| WHAT YOU SHOULD DO |
Once you have checked each line below, report only the number of lines that contain the word "create".

| Recorded data |
- - -
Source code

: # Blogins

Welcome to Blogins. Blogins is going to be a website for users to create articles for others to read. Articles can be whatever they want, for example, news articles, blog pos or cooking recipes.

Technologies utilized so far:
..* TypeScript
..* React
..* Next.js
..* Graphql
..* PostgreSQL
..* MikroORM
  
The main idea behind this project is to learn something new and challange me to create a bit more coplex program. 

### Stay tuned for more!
- - -
| SOLUTION FOR THIS TASK |
2